Below are entries; tally how many lines hold the string "logarithmic" and answer with only that figure.

[Items listed in a dataset]
= = = = = = =

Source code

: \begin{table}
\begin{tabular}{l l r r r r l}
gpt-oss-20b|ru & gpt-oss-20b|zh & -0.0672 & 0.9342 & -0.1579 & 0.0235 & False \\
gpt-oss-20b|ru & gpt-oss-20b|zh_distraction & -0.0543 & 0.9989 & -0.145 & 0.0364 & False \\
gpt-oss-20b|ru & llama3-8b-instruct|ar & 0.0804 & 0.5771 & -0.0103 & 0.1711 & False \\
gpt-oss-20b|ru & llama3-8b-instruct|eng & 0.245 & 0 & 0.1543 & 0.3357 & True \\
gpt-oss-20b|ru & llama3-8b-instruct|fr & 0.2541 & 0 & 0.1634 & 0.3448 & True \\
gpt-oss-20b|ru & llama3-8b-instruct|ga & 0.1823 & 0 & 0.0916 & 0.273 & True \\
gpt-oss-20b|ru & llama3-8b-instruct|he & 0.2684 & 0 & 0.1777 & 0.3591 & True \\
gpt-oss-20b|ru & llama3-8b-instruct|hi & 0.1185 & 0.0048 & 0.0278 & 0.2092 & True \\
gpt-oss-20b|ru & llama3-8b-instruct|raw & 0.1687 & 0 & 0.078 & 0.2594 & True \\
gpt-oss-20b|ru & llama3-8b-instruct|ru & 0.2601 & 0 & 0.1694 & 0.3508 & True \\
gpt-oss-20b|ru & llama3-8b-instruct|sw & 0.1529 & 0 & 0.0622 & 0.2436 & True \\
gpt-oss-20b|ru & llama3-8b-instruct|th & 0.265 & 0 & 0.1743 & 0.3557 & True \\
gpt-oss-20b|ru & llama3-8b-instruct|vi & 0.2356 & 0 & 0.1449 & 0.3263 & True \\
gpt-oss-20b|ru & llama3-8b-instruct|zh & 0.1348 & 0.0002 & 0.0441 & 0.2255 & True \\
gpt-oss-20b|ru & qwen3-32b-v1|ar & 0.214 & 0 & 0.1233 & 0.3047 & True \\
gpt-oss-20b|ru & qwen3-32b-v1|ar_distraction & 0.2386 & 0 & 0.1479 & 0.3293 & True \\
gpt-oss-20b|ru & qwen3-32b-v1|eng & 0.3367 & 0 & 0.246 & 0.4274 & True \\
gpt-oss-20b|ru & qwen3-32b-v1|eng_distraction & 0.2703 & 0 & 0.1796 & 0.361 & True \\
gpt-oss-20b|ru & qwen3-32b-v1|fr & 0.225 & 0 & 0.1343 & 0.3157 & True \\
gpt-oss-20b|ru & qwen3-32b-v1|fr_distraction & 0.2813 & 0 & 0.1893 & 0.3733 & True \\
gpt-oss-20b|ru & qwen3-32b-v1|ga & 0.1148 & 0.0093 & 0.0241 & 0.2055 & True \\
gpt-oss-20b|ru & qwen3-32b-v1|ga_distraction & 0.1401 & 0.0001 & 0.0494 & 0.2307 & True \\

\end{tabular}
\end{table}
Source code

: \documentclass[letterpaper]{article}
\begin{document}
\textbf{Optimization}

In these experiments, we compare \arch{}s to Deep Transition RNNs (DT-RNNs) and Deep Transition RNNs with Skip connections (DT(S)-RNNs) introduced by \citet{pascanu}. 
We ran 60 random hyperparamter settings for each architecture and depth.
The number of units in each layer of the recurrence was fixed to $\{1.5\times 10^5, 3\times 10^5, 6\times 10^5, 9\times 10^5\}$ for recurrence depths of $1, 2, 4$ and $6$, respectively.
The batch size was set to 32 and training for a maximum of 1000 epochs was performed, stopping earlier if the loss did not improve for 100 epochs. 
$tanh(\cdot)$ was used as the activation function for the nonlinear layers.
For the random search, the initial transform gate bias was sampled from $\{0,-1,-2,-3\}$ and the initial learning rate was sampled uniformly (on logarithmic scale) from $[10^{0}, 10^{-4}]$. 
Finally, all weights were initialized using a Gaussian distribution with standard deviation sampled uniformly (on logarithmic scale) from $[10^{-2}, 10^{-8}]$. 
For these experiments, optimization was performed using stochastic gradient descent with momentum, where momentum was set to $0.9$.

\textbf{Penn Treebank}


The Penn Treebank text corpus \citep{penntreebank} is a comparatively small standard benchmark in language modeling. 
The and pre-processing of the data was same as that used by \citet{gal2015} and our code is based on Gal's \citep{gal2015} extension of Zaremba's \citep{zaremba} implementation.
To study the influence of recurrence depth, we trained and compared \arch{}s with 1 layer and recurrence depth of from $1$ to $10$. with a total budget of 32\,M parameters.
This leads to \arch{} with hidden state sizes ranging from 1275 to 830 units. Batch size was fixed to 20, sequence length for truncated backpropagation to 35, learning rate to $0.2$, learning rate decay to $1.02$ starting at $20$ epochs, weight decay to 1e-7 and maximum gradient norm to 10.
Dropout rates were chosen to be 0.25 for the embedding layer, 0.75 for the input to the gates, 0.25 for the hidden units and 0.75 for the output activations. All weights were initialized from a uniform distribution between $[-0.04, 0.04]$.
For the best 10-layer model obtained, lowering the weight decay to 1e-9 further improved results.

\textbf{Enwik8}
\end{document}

= = = = = = =

■ **ANSWER TO THE PROBLEM**: 2